**WHAT YOU NEED TO DO**. Where a line of the data below has the string "curl", copy that line.

[Collected data]
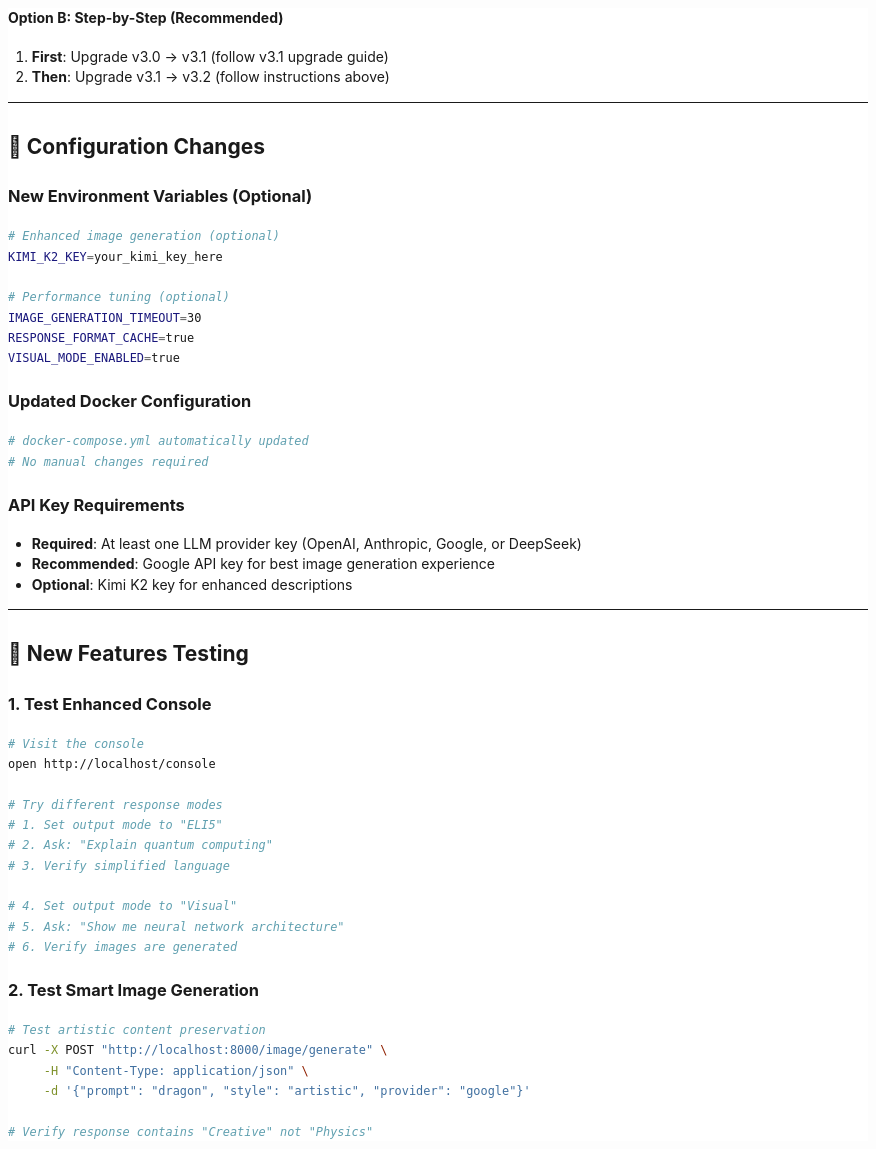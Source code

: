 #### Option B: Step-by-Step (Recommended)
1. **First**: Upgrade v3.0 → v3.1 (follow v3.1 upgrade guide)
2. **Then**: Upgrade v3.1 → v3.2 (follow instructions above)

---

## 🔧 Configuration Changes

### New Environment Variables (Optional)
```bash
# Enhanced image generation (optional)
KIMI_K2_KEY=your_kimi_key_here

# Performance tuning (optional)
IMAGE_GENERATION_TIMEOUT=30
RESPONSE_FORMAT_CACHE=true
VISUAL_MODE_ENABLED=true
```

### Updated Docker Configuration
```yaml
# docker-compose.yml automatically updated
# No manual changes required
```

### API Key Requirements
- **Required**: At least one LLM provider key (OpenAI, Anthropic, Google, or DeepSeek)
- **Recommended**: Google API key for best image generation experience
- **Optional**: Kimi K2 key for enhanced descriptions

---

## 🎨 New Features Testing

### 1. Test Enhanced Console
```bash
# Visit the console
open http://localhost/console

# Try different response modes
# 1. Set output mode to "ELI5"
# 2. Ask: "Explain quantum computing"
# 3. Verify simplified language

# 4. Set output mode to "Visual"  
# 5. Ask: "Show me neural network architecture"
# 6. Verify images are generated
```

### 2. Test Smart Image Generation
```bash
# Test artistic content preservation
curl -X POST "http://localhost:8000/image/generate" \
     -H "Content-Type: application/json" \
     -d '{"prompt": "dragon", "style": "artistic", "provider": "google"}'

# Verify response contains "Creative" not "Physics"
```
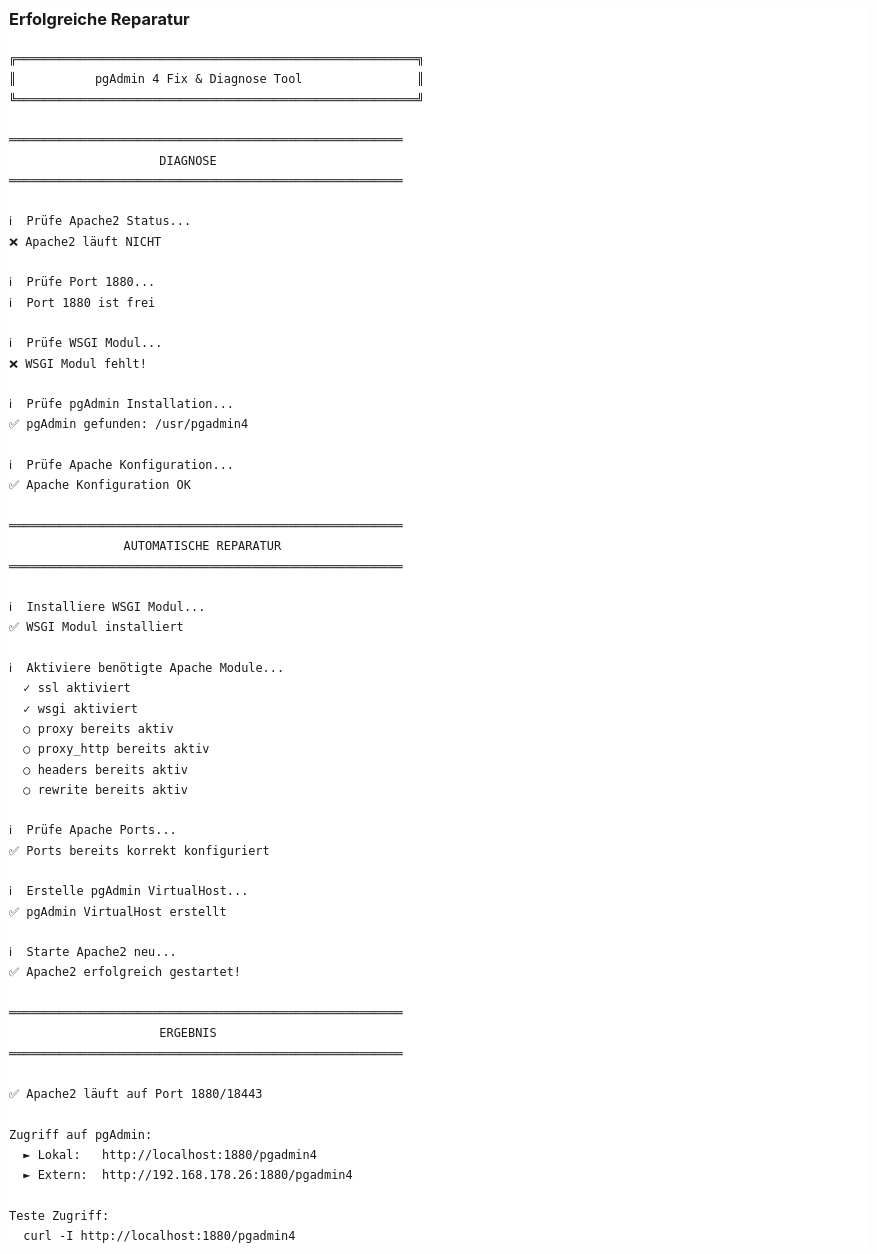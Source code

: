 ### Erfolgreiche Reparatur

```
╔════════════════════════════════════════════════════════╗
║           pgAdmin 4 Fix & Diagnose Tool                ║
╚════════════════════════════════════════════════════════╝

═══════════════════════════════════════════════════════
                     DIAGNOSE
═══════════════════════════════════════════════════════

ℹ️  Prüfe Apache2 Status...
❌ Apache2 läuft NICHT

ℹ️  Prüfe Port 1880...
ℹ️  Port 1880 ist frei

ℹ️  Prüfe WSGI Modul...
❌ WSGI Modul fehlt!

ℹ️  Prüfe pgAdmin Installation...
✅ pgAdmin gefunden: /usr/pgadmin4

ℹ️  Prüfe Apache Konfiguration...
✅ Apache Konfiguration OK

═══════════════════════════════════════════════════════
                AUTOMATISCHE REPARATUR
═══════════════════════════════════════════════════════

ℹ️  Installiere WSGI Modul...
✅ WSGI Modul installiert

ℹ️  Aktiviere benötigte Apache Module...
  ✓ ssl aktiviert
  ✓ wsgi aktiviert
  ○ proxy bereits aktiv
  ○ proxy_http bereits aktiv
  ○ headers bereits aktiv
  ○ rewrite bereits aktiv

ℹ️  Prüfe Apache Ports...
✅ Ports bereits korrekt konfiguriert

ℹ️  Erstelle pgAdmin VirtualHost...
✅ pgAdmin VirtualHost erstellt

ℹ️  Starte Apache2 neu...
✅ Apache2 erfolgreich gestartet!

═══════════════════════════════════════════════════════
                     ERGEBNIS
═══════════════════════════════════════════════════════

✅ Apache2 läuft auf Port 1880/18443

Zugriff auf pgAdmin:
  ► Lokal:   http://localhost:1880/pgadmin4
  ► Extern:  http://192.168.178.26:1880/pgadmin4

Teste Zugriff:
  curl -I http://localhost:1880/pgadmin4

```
---
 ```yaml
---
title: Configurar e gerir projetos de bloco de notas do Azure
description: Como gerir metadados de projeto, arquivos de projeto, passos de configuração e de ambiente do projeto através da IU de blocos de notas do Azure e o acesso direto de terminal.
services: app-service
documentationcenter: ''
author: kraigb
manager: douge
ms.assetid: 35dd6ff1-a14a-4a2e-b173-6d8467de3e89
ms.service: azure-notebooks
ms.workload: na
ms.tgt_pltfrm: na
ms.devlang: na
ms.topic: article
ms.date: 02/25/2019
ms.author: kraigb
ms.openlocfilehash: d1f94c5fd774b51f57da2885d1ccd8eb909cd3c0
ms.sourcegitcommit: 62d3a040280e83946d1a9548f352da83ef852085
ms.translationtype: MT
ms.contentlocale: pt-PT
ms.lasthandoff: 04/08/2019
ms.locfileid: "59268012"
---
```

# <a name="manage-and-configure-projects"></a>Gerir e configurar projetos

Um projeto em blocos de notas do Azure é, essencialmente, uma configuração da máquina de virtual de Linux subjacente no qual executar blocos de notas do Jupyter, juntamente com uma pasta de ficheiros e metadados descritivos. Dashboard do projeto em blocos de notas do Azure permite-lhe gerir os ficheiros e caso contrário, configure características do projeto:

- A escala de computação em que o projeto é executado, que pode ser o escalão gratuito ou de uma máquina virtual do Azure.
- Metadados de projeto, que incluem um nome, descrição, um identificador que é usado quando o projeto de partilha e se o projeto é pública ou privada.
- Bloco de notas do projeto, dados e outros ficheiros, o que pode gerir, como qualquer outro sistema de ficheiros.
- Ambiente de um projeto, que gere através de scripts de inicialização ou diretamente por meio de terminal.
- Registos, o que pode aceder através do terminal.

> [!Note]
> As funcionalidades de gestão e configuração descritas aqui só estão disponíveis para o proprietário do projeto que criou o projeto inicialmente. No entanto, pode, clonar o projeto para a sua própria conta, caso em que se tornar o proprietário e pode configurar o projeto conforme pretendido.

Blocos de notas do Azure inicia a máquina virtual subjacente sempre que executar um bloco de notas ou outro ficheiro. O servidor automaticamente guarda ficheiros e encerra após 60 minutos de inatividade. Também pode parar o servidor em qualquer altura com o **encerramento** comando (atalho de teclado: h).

**WRITTEN SOLUTION**.
curl -X POST "http://localhost:8000/image/generate" \
  curl -I http://localhost:1880/pgadmin4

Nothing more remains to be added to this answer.